Scan the records below for the line with "such as the SSL" and the line with "demoted from the". Repeat those two lines and every line between them exactly, and nothing else.

━━━━━━

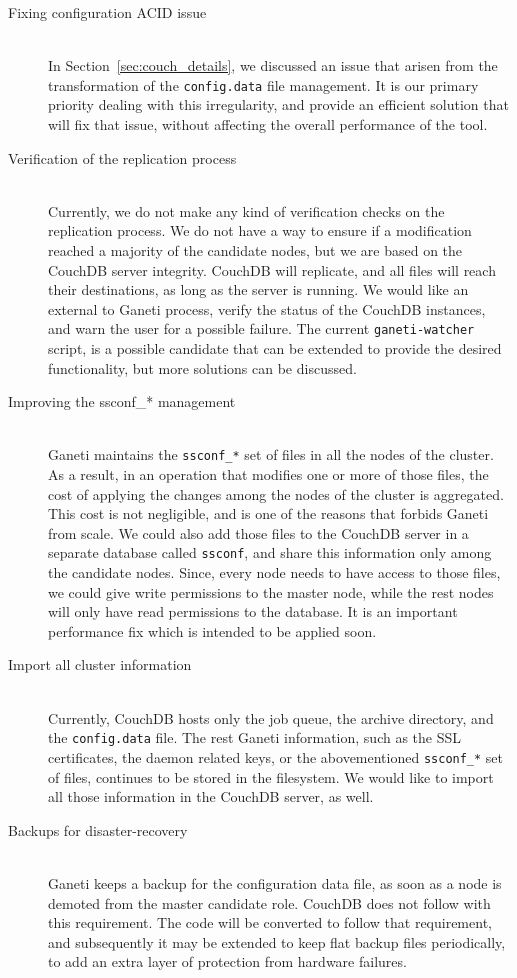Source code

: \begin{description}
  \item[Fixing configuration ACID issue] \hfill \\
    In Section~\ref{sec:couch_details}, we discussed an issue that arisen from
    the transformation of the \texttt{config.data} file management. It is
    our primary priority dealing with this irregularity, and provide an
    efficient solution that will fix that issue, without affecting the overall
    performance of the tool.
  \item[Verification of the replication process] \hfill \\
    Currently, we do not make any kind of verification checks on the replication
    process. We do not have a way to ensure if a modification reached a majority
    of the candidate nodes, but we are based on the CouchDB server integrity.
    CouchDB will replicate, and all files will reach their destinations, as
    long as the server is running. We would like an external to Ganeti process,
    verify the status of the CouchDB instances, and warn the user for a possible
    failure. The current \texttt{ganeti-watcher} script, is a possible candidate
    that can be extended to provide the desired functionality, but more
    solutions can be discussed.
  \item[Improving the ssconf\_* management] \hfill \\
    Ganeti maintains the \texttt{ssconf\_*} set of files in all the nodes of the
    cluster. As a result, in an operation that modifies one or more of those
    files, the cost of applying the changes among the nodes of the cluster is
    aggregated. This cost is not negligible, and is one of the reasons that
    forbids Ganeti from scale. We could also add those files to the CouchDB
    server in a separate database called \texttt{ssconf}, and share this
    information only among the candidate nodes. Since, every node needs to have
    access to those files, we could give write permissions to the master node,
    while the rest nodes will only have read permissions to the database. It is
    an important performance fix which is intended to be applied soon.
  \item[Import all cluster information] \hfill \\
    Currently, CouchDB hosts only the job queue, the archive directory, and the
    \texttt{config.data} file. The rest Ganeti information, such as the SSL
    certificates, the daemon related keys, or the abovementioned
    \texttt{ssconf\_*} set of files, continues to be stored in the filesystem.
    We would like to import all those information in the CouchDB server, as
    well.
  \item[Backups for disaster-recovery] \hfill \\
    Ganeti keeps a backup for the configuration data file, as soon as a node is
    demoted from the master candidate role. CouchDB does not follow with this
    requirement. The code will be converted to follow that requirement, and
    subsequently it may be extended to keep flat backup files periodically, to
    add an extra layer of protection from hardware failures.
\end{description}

━━━━━━

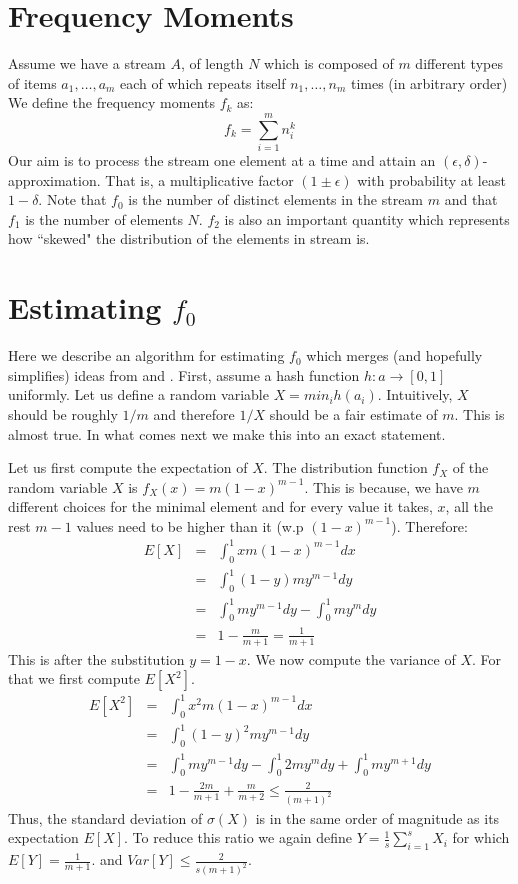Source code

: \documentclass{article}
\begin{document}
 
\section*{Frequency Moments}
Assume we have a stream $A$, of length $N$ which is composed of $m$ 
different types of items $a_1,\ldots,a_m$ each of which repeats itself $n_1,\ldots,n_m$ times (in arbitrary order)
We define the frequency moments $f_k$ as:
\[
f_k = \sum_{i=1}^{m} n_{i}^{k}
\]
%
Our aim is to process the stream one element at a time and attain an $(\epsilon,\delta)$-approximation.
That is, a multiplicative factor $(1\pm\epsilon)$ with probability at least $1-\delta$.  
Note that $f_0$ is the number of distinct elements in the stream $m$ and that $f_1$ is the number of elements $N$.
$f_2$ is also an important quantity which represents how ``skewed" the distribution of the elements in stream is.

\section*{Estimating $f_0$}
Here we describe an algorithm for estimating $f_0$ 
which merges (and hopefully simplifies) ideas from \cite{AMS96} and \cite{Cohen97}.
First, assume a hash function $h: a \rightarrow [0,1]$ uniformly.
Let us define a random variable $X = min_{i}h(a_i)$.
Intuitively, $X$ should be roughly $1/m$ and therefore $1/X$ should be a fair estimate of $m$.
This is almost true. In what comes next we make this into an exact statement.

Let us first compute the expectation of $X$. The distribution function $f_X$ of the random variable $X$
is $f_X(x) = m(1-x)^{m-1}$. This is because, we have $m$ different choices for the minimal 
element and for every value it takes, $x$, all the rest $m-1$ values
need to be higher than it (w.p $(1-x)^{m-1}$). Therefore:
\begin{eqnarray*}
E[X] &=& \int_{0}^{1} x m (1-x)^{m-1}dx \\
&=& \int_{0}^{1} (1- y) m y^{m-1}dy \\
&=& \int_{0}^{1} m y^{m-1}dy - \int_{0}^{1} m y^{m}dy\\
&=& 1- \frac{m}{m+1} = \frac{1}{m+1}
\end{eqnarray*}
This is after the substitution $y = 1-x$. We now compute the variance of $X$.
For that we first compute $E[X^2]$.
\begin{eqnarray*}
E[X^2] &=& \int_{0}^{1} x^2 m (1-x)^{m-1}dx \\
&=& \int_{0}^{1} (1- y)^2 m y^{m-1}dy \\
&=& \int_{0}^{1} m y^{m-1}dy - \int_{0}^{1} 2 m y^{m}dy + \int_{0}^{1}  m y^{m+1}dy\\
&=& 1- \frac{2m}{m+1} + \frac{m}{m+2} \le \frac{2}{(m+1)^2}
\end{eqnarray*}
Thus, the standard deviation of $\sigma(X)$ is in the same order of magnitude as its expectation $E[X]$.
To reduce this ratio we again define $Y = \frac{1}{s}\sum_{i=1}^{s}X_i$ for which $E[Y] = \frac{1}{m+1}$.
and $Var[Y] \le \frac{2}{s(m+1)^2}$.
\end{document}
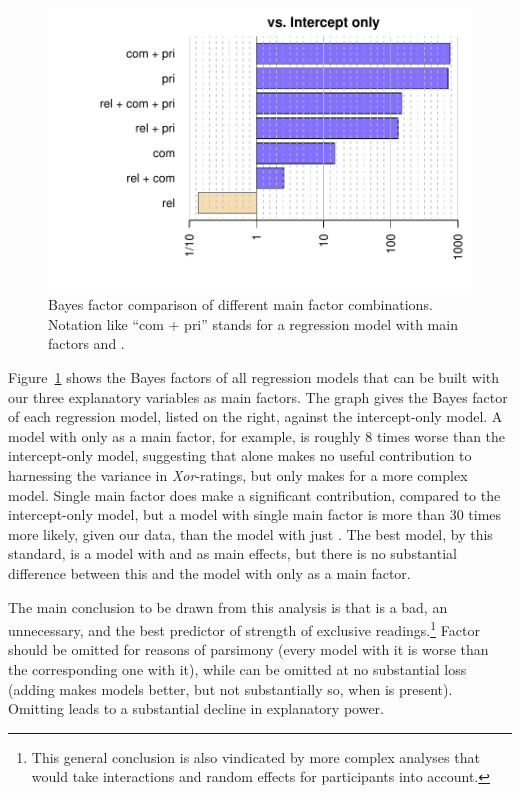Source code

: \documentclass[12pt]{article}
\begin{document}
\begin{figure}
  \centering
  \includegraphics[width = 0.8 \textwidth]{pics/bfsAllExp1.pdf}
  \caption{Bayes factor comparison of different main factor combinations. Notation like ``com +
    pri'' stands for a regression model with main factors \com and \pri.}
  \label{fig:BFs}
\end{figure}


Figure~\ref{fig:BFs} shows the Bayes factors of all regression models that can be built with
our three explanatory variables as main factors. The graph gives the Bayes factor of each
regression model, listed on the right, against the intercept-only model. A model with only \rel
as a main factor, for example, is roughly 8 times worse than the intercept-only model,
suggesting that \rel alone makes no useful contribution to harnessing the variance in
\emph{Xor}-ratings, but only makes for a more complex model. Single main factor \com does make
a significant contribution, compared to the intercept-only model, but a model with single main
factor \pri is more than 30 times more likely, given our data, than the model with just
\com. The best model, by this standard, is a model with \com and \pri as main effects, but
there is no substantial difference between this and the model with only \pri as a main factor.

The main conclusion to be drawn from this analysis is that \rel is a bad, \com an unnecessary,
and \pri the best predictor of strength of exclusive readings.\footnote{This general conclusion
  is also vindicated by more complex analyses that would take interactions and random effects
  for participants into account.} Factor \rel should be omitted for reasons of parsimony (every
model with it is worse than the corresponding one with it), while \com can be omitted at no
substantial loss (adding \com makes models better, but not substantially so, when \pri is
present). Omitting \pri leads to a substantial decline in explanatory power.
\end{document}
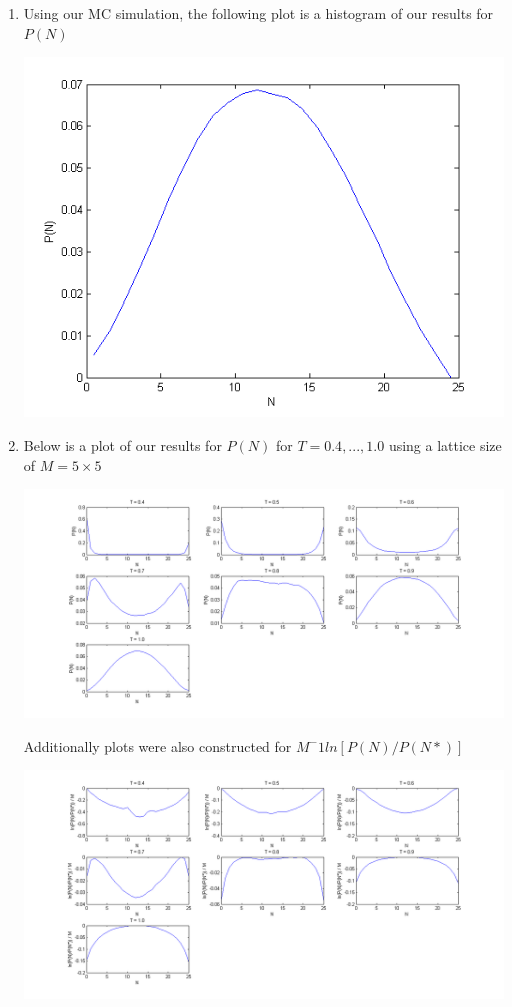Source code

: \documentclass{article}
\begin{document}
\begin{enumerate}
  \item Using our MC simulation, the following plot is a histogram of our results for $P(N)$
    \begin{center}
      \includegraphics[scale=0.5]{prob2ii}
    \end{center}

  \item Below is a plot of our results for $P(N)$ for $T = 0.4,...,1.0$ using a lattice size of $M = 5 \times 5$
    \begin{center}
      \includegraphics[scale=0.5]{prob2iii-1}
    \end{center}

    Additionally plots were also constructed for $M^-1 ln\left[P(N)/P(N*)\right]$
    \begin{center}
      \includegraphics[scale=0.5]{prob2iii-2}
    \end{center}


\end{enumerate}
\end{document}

━━━━━━

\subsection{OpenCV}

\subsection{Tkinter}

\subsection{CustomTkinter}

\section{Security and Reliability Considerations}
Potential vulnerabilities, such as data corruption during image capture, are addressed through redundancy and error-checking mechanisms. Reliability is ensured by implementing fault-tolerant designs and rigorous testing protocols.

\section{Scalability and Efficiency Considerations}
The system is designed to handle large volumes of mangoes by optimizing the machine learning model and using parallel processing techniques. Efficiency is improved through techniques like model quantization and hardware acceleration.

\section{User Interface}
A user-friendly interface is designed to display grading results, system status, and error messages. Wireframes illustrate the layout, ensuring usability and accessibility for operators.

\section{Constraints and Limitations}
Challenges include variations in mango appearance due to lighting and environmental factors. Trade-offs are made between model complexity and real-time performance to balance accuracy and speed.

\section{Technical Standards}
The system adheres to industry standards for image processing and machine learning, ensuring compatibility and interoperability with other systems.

━━━━━━

Answer to this exercise.
    \texttt{config.data} file. The rest Ganeti information, such as the SSL
    certificates, the daemon related keys, or the abovementioned
    \texttt{ssconf\_*} set of files, continues to be stored in the filesystem.
    We would like to import all those information in the CouchDB server, as
    well.
  \item[Backups for disaster-recovery] \hfill \\
    Ganeti keeps a backup for the configuration data file, as soon as a node is
    demoted from the master candidate role. CouchDB does not follow with this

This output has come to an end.